I was wondering what the best way to solve this would be. I was using the cauchy integral residue formula which revolved around taking 2 derivatives since the poles are at +/- i and are of order 3. Quickly realized that taking double derivatives are pretty cumbersome. Is there a better way to solve it?

0<a=1

$\int_{-\infty}^\infty \frac{(z^{a-1})}{(z^2+1)^3}dz$

$I=\int_{C}\frac{(z^{a-1})}{(z^2+1)^3}dz$

Cauchy integral residue integral formula

  • Welcome to math.SE. Please see here about relying on images for essential parts of your question. – joriki Mar 26 '23 at 06:50
  • There is but please note you cannot directly apply the contour integration if $a$ is not an integer since the integrand won’t be meromorphic – FShrike Mar 26 '23 at 07:35
  • @FShrike, forgot to include that 0<a<=1 which I assume that a doesn't have to be an integer – qwerty2277 Mar 26 '23 at 07:38

1 Answers1

0

First make the substitution $z= e^{2u}$ to cast the integrand into the form $\frac{ e^{\beta u} \ du}{ \cosh^3 u}$ where $\beta$ is real.

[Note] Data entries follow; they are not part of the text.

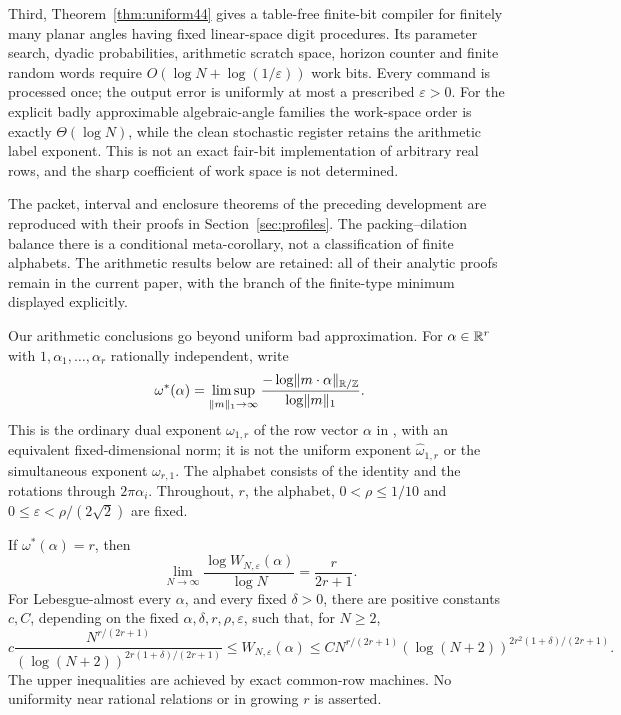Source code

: Third, Theorem~\ref{thm:uniform44} gives a table-free finite-bit compiler
for finitely many planar angles having fixed linear-space digit
procedures. Its parameter search, dyadic probabilities, arithmetic
scratch space, horizon counter and finite random words require
$O(\log N+\log(1/\varepsilon))$ work bits. Every command is processed
once; the output error is uniformly at most a prescribed
$\varepsilon>0$. For the explicit badly approximable algebraic-angle
families the work-space order is exactly $\Theta(\log N)$, while the
clean stochastic register retains the arithmetic label exponent.
This is not an exact fair-bit implementation of arbitrary real rows,
and the sharp coefficient of work space is not determined.

The packet, interval and enclosure theorems of the preceding development
are reproduced with their proofs in Section~\ref{sec:profiles}.
The packing--dilation balance there is a conditional meta-corollary,
not a classification of finite alphabets. The arithmetic results below
are retained: all of their analytic proofs remain in the current paper,
with the branch of the finite-type minimum displayed explicitly.

Our arithmetic conclusions go beyond uniform bad approximation. For $\alpha\in\R^r$ with $1,\alpha_1,\ldots,\alpha_r$ rationally independent, write
\begin{equation}\label{eq:type-intro}
 \omega^*(\alpha)=\limsup_{\norm m_1\to\infty}
       \frac{-\log\norm{m\cdot\alpha}_{\R/\Z}}{\log\norm m_1}.
\end{equation}
This is the ordinary dual exponent $\omega_{1,r}$ of the row vector $\alpha$ in \cite[Definition 1]{BL06}, with an equivalent fixed-dimensional norm; it is not the uniform exponent $\widehat\omega_{1,r}$ or the simultaneous exponent $\omega_{r,1}$. The alphabet consists of the identity and the rotations through $2\pi\alpha_i$. Throughout, $r$, the alphabet, $0<\rho\le1/10$ and
$0\le\varepsilon<\rho/(2\sqrt2)$ are fixed.

\begin{theorem}\label{thm:metric-main}
If $\omega^*(\alpha)=r$, then
\begin{equation}\label{eq:log-law}
 \lim_{N\to\infty}\frac{\log W_{N,\varepsilon}(\alpha)}{\log N}
                         =\frac{r}{2r+1}.
\end{equation}
For Lebesgue-almost every $\alpha$, and every fixed $\delta>0$, there are positive constants $c,C$, depending on the fixed $\alpha,\delta,r,\rho,\varepsilon$, such that, for $N\ge2$,
\begin{equation}\label{eq:ae-log-bounds}
 c\frac{N^{r/(2r+1)}}{(\log(N+2))^{2r(1+\delta)/(2r+1)}}
 \le W_{N,\varepsilon}(\alpha)
 \le C N^{r/(2r+1)}(\log(N+2))^{2r^2(1+\delta)/(2r+1)}.
\end{equation}
The upper inequalities are achieved by exact common-row machines. No uniformity near rational relations or in growing $r$ is asserted.
\end{theorem}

Then note that in terms of the complex variable $w=u+iv$
$\cosh w = \cos (iw)$ is periodic with period $2\pi$ in $v$. This allows you to create a closed loop contour in the $w$ plane comprising two parallel horizontal lines. The loop encloses one singularity at $w= i\pi/2$. Thus you are reduced to computing a single residue, at that triple pole.

To find the residue at the triple pole you need to find a Laurent expansion. You can exploit the trig identity $\cos (\pi/2+ \zeta)= -\sin \zeta =- \zeta+ \ldots$ and cube this to determine the Laurent expansion of the integrand there.

Note that the two vertical segments in your contour are harmless if the denominator grows much faster than the numerator. This will be true for a restricted range of $\beta $ values.